So the proposed patch makes sense to some extent. But it only cures the
symptom. The real underlying questions are:

1) Should we provide a panic mode read callback for clocksources which
are affected by this?

2) Is it correct to claim that a MCE which hits user space and ends up in
mce_panic() is still just a regular exception or should we upgrade to
NMI class context when we enter mce_panic() or even go as far to
upgrade to NMI class context for any panic() invocation?

#1 Solves it at the clocksource level. It still needs HPET specific
changes.

#2 Solves a whole class of issues

... while potentially introducing new ones :)

To me upgrading any panic() invocation to NMI class context makes a
lot of sense because in that case all bets are off.

in_nmi() is used in quite some places to avoid such problems. IOW,
that would kill a whole class of issues instead of "curing" the HPET
problem locally for the price of an extra conditional. Not that the
extra conditional matters much if HPET is the clocksource as that's
awfully slow anyway and I really don't care about that.

But I very much care about avoiding to sprinkle panic_cpu checks all
over the place.

Thanks,

tglx

2024-05-28 23:22:32

by Linus Torvalds

[permalink] [raw]
Subject: Re: [PATCH] x86/hpet: Read HPET directly if panic in progress

On Tue, 28 May 2024 at 15:12, Thomas Gleixner <[email protected]> wrote:
>
> I principle it applies to any clocksource which needs a spinlock to
> serialize access. HPET is not the only insanity here.

HPET may be the main / only one we care about.

Because:

> Think about i8253 :)

I see the smiley, but yeah, I don't think we really care about it.

> 1) Should we provide a panic mode read callback for clocksources which
> are affected by this?

The current patch under discussion may be ugly, but looks workable.
Local ugliness isn't necessarily a show-stopper.
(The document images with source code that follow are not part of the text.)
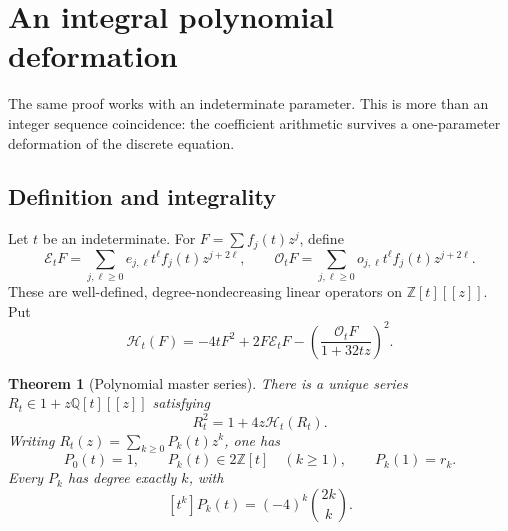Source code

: \documentclass[11pt,a4paper]{article}
\numberwithin{equation}{section}
\newtheorem{theorem}{Theorem}[section]
\theoremstyle{definition}
\theoremstyle{remark}
\theoremstyle{definition}
\newcommand{\Z}{\mathbb Z}
\newcommand{\Q}{\mathbb Q}
\newcommand{\Eop}{\mathcal E}
\newcommand{\Oop}{\mathcal O}
\newcommand{\Hop}{\mathcal H}
\begin{document}
\section{An integral polynomial deformation}
\label{bgg:sec:polynomials}

The same proof works with an indeterminate parameter. This is more than an
integer sequence coincidence: the coefficient arithmetic survives a
one-parameter deformation of the discrete equation.

\subsection{Definition and integrality}

Let $t$ be an indeterminate. For $F=\sum f_j(t)z^j$, define
\begin{equation}\label{bgg:eq:parameter-operators}
 \Eop_tF=\sum_{j,\ell\ge0}e_{j,\ell}t^\ell f_j(t)z^{j+2\ell},\qquad
 \Oop_tF=\sum_{j,\ell\ge0}o_{j,\ell}t^\ell f_j(t)z^{j+2\ell}.
\end{equation}
These are well-defined, degree-nondecreasing linear operators on
$\Z[t][[z]]$. Put
\begin{equation}\label{bgg:eq:H-parameter}
 \Hop_t(F)=-4tF^2+2F\Eop_tF
          -\left(\frac{\Oop_tF}{1+32tz}\right)^2.
\end{equation}

\begin{theorem}[Polynomial master series]\label{bgg:thm:polynomial-integrality}
There is a unique series $R_t\in1+z\Q[t][[z]]$ satisfying
\begin{equation}\label{bgg:eq:parameter-master}
 R_t^2=1+4z\Hop_t(R_t).
\end{equation}
Writing $R_t(z)=\sum_{k\ge0}P_k(t)z^k$, one has
\begin{equation}\label{bgg:eq:polynomial-integrality}
 P_0(t)=1,\qquad P_k(t)\in2\Z[t]\quad(k\ge1),\qquad P_k(1)=r_k.
\end{equation}
Every $P_k$ has degree exactly $k$, with
\begin{equation}\label{bgg:eq:leading-polynomial}
 [t^k]P_k(t)=(-4)^k\binom{2k}{k}.
\end{equation}
\end{theorem}
\end{document}
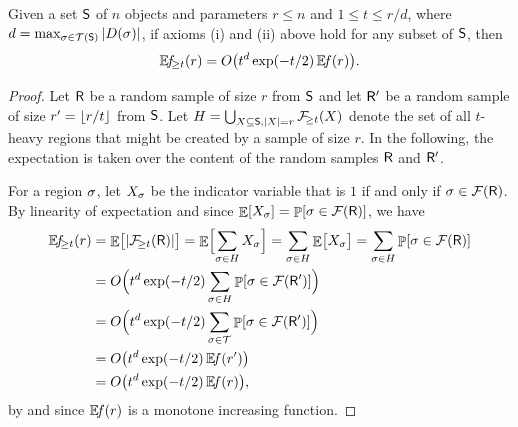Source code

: \begin{lemma}
    Given a set $\ObjSet$ of $n$ objects and parameters $r \leq n$ and
    $1 \leq t \leq r/d$, where $d = \max_{\Trap \in \AllRegions\pth
       {\ObjSet}} \cardin{\DefSet{\Trap}}$, if axioms (i) and (ii)
    above hold for any subset of $\ObjSet$, then
    \begin{equation}
        \NumOfRegions{t}{r}  %
        = O\bigl( t^d
        \exp\pth{-t/2} \,  \NumOfRegionsZero{ r}
        \bigr).
        \eqlab{exponential:decay}
    \end{equation}    
\end{lemma}
\begin{proof}
    Let $\Sample$ be a random sample of size $r$ from $\ObjSet$ and
    let $\SampleA$ be a random sample of size $r' = \floor{r/t}$ from
    $\ObjSet$.  Let $H = \bigcup_{X \subseteq \ObjSet, \cardin{X} = r}
    \RegionsHeavy{t}{X}$ denote the set of all $t$-heavy regions that
    might be created by a sample of size $r$.  In the following, the
    expectation is taken over the content of the random samples
    $\Sample$ and $\SampleA$.
    
    For a region $\Trap$, let $X_\Trap$ be the indicator variable that
    is $1$ if and only if $\Trap \in \RegionsSet{\Sample}$. By
    linearity of expectation and since $\Ex{X_\Trap} = \Prob{\Trap\in
       \RegionsSet{\Sample}}$, we have
    \begin{align*}
      \NumOfRegions{t}{r}%
      &=%
        \Ex{\bigl.\cardin{ \RegionsHeavy{t}{\Sample}} }%
        =%
        \Ex{\Bigl. \smash{\sum_{\Trap\in H} X_\Trap}} %
        =%
        \sum_{\Trap\in H} \Ex{\bigl.X_\Trap  } %
        =%
        \sum_{\Trap\in H} \Prob{\Trap\in \RegionsSet{\Sample}
        \MakesBig } %
      \\
      &=%
        O \Bigl( t^d \exp(-t/2) \sum_{\Trap\in H} \Prob{\Trap\in
        \RegionsSet{\SampleA}} \Bigr)%
      \\&%
        =%
        O \Bigl( t^d \exp(-t/2) \sum_{\Trap\in \AllRegions}
        \Prob{\Trap\in \RegionsSet{\SampleA}}\Bigr)%
      \\&%
      =%
      O \pth{ t^d \exp(-t/2)\, \NumOfRegionsZero{r'}}%
      \\&=%
      O \pth{ t^d \exp(-t/2)\, \NumOfRegionsZero{r}},
    \end{align*}
    by  and since $\NumOfRegionsZero{r}$ is a
    monotone increasing function.
\end{proof}

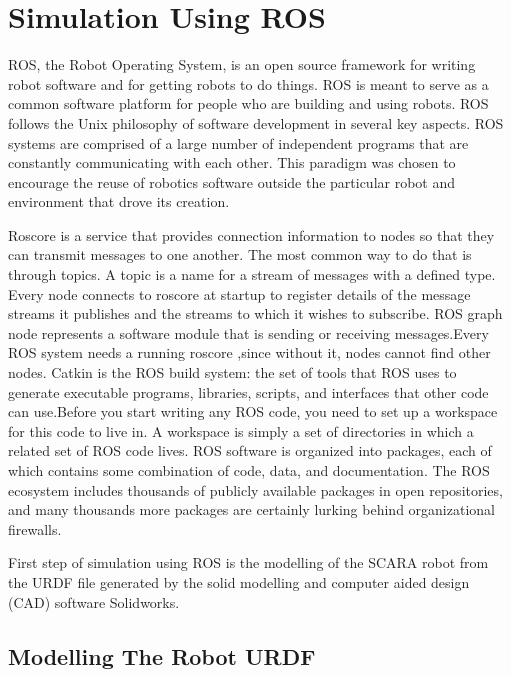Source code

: \documentclass[a4paper,12pt,one side]{report}%
\begin{document}


\chapter{Simulation Using ROS}
\par ROS, the Robot Operating System, is an open source framework for writing robot
software and for getting robots to do things. ROS is meant to serve as a common
software platform for people who are building and using robots. ROS follows the
Unix philosophy of software development in several key aspects. ROS systems
are comprised of a large number of independent programs that are constantly
communicating with each other. This paradigm was chosen to encourage the reuse
of robotics software outside the particular robot and environment that drove its
creation.

\par Roscore is a service that provides connection information to nodes so that they
can transmit messages to one another. The most common way to do that is
through topics. A topic is a name for a stream of messages with a defined
type. Every node connects to roscore at startup to register details of the message
streams it publishes and the streams to which it wishes to subscribe. ROS graph
node represents a software module that is sending or receiving messages.Every
ROS system needs a running roscore ,since without it, nodes cannot find other
nodes. Catkin is the ROS build system: the set of tools that ROS uses to
generate executable programs, libraries, scripts, and interfaces that other code
can use.Before you start writing any ROS code, you need to set up a workspace for this code to live in. A workspace is simply a set of directories in which a
related set of ROS code lives. ROS software is organized into packages, each of
which contains some combination of code, data, and documentation. The ROS
ecosystem includes thousands of publicly available packages in open repositories,
and many thousands more packages are certainly lurking behind organizational
firewalls.
\par First step of simulation using ROS is the modelling of the SCARA robot from the
URDF file generated by the solid modelling and computer aided design (CAD)
software Solidworks.

\section{Modelling The Robot URDF}
\end{document}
So if the HPET is the *only* case which has this situation, I vote for
just doing the ugly thing.

Now, if *other* cases exist, and can't be worked around in similar
ways, then that argues for a more "proper" fix.

And no, I don't think i8253 is a strong enough argument. I don't
actually believe you can realistically find a machine that doesn't
have HPET or the TSC and really falls back on the i8253 any more. And
if you *do* find hw like that, is it SMP-capable? And can you find
somebody who cares?

> 2) Is it correct to claim that a MCE which hits user space and ends up in
> mce_panic() is still just a regular exception or should we upgrade to
> NMI class context when we enter mce_panic() or even go as far to
> upgrade to NMI class context for any panic() invocation?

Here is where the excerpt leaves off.